It is urged by appellant that the defendant directors can only present counterclaims arising on services performed since the suit was brought by way of cross-bill, that they cannot on an accounting avail themselves of such claims by amending their answer, and therefore that the cross-bill was good on general demurrer because it set up services performed since the suit was commenced for which the defendants were entitled to compensation. The services alleged in the cross-bill seem, at least for the most part, of the same kind and character as those performed before the suit was brought, and compensation denied by the Supreme Court. This of itself may be a sufficient answer to the contention that the cross-bill should be retained for the purpose of presenting by way of counterclaim services performed since the suit was brought. Aside from this, however, parties to a suit in equity are not permitted as matter of course to delay the termination of the suit by presenting from time to time during its progress claims against the complainant acquired after the beginning of the suit.

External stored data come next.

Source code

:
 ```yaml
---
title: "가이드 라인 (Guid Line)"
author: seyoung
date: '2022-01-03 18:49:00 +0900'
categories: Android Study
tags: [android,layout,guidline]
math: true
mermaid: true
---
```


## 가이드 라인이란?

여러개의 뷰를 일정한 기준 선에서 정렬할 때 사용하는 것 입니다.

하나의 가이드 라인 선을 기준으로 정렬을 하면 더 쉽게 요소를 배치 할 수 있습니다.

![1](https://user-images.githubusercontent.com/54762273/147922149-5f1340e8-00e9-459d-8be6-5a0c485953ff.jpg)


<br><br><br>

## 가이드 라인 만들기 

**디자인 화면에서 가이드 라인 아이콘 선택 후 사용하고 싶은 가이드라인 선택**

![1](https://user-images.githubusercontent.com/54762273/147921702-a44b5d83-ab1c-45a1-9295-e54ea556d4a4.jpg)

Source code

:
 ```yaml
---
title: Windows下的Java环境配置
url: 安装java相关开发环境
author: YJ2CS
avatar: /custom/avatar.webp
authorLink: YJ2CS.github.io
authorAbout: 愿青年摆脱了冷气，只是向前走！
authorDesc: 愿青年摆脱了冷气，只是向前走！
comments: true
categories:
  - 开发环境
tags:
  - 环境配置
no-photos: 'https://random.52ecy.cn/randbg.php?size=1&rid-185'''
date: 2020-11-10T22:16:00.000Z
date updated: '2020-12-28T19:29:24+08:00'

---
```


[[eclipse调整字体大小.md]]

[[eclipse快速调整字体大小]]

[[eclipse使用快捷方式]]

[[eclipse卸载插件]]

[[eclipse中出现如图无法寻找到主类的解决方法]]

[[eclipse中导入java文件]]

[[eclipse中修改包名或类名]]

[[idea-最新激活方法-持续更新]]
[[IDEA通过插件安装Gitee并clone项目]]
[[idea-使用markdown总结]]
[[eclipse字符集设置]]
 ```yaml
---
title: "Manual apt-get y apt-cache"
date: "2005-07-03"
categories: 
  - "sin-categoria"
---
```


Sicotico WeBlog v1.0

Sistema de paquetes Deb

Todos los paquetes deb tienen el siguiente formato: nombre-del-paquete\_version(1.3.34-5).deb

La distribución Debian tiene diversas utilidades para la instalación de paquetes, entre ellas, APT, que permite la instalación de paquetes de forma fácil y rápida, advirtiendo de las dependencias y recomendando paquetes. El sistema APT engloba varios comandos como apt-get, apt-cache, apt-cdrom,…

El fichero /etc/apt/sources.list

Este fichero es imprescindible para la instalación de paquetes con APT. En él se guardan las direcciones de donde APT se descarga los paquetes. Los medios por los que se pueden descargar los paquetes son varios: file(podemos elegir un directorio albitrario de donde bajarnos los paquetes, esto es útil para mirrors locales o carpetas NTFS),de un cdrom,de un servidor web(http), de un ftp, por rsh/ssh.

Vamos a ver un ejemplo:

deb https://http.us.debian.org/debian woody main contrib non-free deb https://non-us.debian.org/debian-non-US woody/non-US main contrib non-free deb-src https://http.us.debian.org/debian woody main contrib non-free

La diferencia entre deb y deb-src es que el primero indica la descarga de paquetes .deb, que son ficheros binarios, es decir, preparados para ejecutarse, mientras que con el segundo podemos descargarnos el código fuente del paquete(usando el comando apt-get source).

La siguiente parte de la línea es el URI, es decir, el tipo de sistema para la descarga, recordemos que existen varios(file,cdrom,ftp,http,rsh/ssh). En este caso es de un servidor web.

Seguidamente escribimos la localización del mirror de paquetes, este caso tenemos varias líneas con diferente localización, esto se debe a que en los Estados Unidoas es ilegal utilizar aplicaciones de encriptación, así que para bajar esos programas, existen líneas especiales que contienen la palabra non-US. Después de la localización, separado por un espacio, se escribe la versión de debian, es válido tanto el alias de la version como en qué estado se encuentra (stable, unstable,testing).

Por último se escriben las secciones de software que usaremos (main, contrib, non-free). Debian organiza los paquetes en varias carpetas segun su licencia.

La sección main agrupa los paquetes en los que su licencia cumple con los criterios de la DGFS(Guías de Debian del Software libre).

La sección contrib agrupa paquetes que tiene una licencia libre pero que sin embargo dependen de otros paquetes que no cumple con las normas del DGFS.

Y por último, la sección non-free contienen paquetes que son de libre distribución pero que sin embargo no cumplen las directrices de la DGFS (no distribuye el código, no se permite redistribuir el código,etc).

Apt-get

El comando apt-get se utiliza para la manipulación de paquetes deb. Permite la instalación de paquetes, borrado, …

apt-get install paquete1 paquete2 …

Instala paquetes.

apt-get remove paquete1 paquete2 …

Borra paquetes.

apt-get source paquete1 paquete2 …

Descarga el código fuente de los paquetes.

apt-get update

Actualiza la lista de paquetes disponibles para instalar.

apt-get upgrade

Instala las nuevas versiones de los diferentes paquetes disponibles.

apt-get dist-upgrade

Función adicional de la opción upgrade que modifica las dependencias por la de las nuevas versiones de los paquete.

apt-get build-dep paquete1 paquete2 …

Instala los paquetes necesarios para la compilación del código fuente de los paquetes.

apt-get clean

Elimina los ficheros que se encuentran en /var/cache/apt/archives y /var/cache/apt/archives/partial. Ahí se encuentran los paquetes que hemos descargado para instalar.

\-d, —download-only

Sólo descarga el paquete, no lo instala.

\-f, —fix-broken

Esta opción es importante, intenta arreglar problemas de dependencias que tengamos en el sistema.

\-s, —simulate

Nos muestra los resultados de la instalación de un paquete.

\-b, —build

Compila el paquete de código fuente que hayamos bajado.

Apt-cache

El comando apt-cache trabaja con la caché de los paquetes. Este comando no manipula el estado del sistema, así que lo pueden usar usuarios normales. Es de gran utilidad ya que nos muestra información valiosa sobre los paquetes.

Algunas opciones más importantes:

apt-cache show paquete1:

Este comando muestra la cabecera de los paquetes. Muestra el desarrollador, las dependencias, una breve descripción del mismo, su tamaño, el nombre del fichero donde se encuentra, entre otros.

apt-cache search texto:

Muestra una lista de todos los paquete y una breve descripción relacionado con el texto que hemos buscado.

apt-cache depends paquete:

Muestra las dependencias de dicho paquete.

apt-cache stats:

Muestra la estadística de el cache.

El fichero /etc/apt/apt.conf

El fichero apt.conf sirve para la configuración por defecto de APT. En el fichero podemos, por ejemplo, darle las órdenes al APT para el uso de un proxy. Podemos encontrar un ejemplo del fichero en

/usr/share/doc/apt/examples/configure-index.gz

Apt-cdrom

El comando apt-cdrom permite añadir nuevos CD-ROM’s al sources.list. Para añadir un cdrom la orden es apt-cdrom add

In this case for instance, if it were true that the defendants were month by month performing services for the corporation for which they were entitled to compensation, they could not delay the termination of this suit by repeatedly filing cross-bills presenting counterclaims for such services. In suits at law the rights of the parties must be determined as they existed at the time the suit was commenced. Pettis v. Westlake, 4 Ill. (3 Scam.) 535; JBrass v. Green, 113 Ill. App. 58. In suits in equity counterclaims arising after suit is brought are sometimes permitted where equitable reasons are shown, such as the insolvency of the complainant, but in the absence of such reasons equity follows the law. Smith v. Billings, 170 Ill. 543. In this case it is expressly averred in the cross-bill that the corporation is solvent, and if the defendants have any valid counterclaims arising since the beginning of this suit we see no injustice in requiring them to make such claims the subject of an independent action.

The case is reversed and remanded with directions to the Circuit Court to sustain the demurrer to the cross-bill and proceed in accordance with the views expressed in this opinion.

Reversed and remanded with directions.